Task: Each line of the listing that contains the word "identifier" is to be copied.

Material to process:
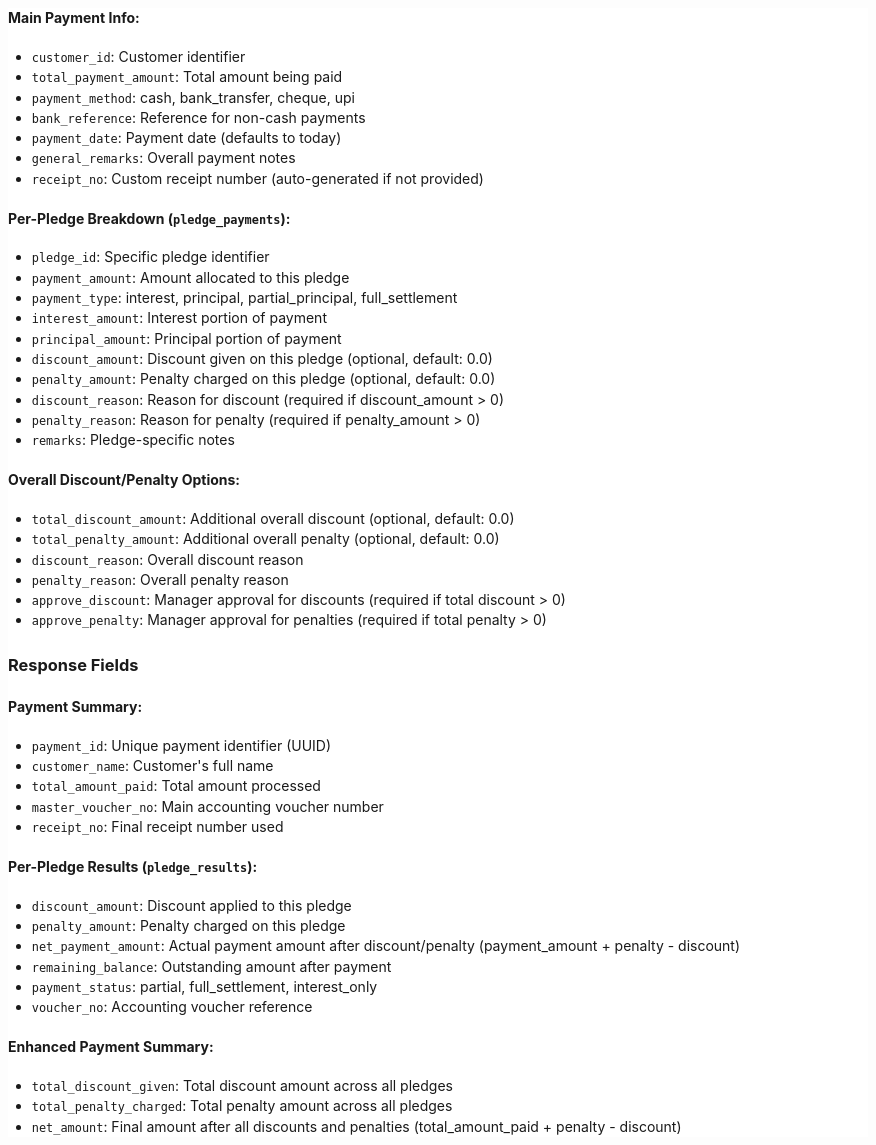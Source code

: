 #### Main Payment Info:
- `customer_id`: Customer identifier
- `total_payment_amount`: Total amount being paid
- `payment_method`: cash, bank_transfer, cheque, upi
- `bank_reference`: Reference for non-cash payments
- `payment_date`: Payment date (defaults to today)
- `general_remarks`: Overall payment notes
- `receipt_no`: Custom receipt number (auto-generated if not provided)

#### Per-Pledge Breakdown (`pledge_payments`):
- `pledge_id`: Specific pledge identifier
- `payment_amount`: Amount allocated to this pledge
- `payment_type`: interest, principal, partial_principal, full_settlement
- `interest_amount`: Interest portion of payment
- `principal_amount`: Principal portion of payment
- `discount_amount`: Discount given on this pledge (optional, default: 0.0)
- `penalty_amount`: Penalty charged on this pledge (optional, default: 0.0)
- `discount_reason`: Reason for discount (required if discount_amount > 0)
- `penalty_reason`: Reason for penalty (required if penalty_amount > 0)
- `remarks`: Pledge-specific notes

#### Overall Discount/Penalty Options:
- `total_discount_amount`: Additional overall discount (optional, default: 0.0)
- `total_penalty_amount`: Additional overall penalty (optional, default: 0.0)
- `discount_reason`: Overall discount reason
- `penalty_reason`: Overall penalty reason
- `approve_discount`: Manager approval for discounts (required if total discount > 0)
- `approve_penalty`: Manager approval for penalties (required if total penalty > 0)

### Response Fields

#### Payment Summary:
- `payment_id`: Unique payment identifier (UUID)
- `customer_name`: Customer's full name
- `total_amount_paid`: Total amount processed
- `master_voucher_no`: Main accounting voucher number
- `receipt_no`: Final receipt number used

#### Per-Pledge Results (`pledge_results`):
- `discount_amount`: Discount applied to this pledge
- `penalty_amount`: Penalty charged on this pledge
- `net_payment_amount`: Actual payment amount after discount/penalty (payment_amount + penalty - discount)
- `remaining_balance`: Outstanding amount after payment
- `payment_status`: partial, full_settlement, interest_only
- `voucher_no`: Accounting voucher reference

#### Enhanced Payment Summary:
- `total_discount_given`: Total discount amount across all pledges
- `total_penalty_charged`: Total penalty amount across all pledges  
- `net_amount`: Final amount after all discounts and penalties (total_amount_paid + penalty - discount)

---

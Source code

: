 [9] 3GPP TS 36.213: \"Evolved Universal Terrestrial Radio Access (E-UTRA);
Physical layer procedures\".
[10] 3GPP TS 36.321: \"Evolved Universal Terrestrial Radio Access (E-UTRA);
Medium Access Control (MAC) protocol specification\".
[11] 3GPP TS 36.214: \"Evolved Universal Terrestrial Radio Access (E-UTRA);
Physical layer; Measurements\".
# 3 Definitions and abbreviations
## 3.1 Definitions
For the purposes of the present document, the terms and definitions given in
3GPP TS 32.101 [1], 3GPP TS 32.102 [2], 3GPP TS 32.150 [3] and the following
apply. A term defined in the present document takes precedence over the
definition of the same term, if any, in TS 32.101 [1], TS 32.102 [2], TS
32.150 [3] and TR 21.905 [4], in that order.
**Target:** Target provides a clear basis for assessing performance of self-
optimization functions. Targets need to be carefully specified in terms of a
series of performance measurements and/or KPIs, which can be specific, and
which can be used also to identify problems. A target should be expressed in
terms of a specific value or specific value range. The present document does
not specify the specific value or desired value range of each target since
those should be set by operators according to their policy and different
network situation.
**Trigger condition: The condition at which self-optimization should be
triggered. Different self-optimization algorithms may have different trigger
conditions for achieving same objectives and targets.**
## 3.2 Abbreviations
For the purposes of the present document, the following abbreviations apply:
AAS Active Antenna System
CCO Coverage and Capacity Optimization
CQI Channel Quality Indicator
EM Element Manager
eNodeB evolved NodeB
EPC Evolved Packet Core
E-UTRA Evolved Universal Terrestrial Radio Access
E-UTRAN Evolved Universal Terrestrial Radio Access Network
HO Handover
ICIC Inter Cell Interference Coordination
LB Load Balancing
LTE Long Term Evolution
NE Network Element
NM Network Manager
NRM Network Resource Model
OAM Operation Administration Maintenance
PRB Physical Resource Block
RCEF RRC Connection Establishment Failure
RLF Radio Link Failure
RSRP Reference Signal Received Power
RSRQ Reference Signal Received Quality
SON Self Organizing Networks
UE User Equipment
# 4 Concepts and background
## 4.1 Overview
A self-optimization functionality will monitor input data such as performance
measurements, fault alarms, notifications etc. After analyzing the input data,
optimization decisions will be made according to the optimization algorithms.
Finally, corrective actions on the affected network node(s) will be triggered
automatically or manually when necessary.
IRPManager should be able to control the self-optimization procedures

--

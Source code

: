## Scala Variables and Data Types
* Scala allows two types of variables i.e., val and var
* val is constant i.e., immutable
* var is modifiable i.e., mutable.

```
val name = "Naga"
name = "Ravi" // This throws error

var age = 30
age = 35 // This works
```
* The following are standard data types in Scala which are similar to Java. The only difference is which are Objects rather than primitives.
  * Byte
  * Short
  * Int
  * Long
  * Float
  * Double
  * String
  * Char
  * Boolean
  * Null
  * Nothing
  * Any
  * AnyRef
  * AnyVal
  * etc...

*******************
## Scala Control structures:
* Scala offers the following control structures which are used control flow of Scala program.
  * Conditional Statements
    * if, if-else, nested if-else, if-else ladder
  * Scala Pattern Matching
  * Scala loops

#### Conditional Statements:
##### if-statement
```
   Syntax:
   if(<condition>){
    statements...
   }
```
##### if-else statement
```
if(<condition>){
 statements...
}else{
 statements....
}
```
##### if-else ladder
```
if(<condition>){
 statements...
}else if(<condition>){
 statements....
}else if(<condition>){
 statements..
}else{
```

Answer to the problem:
- `customer_id`: Customer identifier
- `pledge_id`: Specific pledge identifier
- `payment_id`: Unique payment identifier (UUID)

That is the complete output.